New rules have reportedly been put in place limiting the amount of goods residents of Tajikistan are allowed to carry across the border from Uzbekistan.
Uzbekistan-based news website Podrobno.uz reported on July 5 that Tajiks crossing the border have been capped to two kilograms of meat, five kilograms of baked goods, seven kilograms of rice and that the total weight of the things they carry should be no more than 40 kilograms.
Talk of restrictions will severely dampen the exuberance felt several months ago, when numerous crossings were reopened after lying unused for almost a decade. With the way for cross-border traffic eased, some in Uzbekistan seized on the opportunity to pour goods into Tajikistan, but there was pushback almost immediately. Tajikistan has banned the import of Uzbek eggs, apparently as the low prices for them severely dented the profits of local poultry farmers.
A Tajik businessman who crossed the border in recent days said he was given an explicit warning not to try and break the rules.
“They strictly warned me not to come back with even one large egg, otherwise all our goods would be sent back. Also, they told us that the entire cargo could weigh no more than 40 kilograms, and that every single separate type of item could weigh no more than 10 kilograms,” the unnamed businessman, who crossed at a location near the Tajik town of Tursunzoda, told Akhbor.com.
Meanwhile, a resident of Panjakent told Akhbor, a website that focuses mainly on Tajik news, that before the new round of restrictions were put in place, large amounts of goods, including sausages, sugar and candy, were being brought in from Uzbekistan and sold en masse at local markets.
Following the flurry of openness ushered in by the policy of integration championed by Uzbek President Shavkat Mirziyoyev, there are signs that the region’s governments are growing wary of the risk that such developments can pose for local business.
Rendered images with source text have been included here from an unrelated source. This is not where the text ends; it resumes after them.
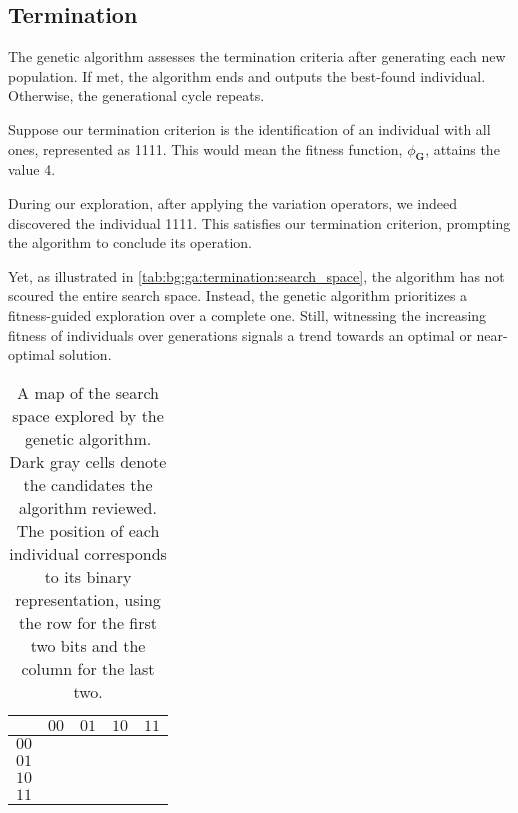 \subsection{Termination}
\label{sec:genetic_algorithms:termination}
  The genetic algorithm assesses the termination criteria after generating each 
  new population.
  If met, the algorithm ends and outputs the best-found individual.
  Otherwise, the generational cycle repeats.

  Suppose our termination criterion is the identification of an individual with 
  all ones, represented as 1111.
  This would mean the fitness function, \(\phi_\mathbf{G}\), attains the value 
  4.

  During our exploration, after applying the variation operators, we indeed 
  discovered the individual 1111.
  This satisfies our termination criterion, prompting the algorithm to conclude 
  its operation.

  Yet, as illustrated in \vref{tab:bg:ga:termination:search_space}, the 
  algorithm has not scoured the entire search space.
  Instead, the genetic algorithm prioritizes a fitness-guided exploration over 
  a complete one.
  Still, witnessing the increasing fitness of individuals over generations 
  signals a trend towards an optimal or near-optimal solution.

  \begin{table}[ht!]
    \centering
    \begin{tabular}{|c||c|c|c|c|}
      \hline
            & $00$ & $01$ & $10$ & $11$ \\
      \hline
      \hline
      $00$  & \cellcolor{darkgray}  & \cellcolor{darkgray} 
        & \cellcolor{darkgray}  & \\
      \hline
      $01$  & \cellcolor{darkgray}  & \cellcolor{darkgray}  
        &                       & \\
      \hline
      $10$  &                       &                       
        & \cellcolor{darkgray}  & \\
      \hline
      $11$  & \cellcolor{darkgray}  & \cellcolor{darkgray}  
        &                       & \cellcolor{darkgray} \\
      \hline
    \end{tabular}
    \caption{
      A map of the search space explored by the genetic algorithm.
      Dark gray cells denote the candidates the algorithm reviewed.
      The position of each individual corresponds to its binary representation, 
      using the row for the first two bits and the column for the last two.
    }
    \label{tab:bg:ga:termination:search_space}
  \end{table}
Tajikistan, with its underdeveloped economy, is severely exposed to Uzbekistan. But Uzbekistan is likewise exposed to Kyrgyzstan, where traders have made a killing funneling through cheap Chinese-made white goods into their larger neighbor’s market. Uzbek authorities have accordingly taken steps to minimize the volume of goods entering from Kyrgyzstan.
While such isolated cases may not spell total doom for the integration agenda, it is becoming evident that there is need for more dialogue and coordination between the governments before the agenda can be moved forward.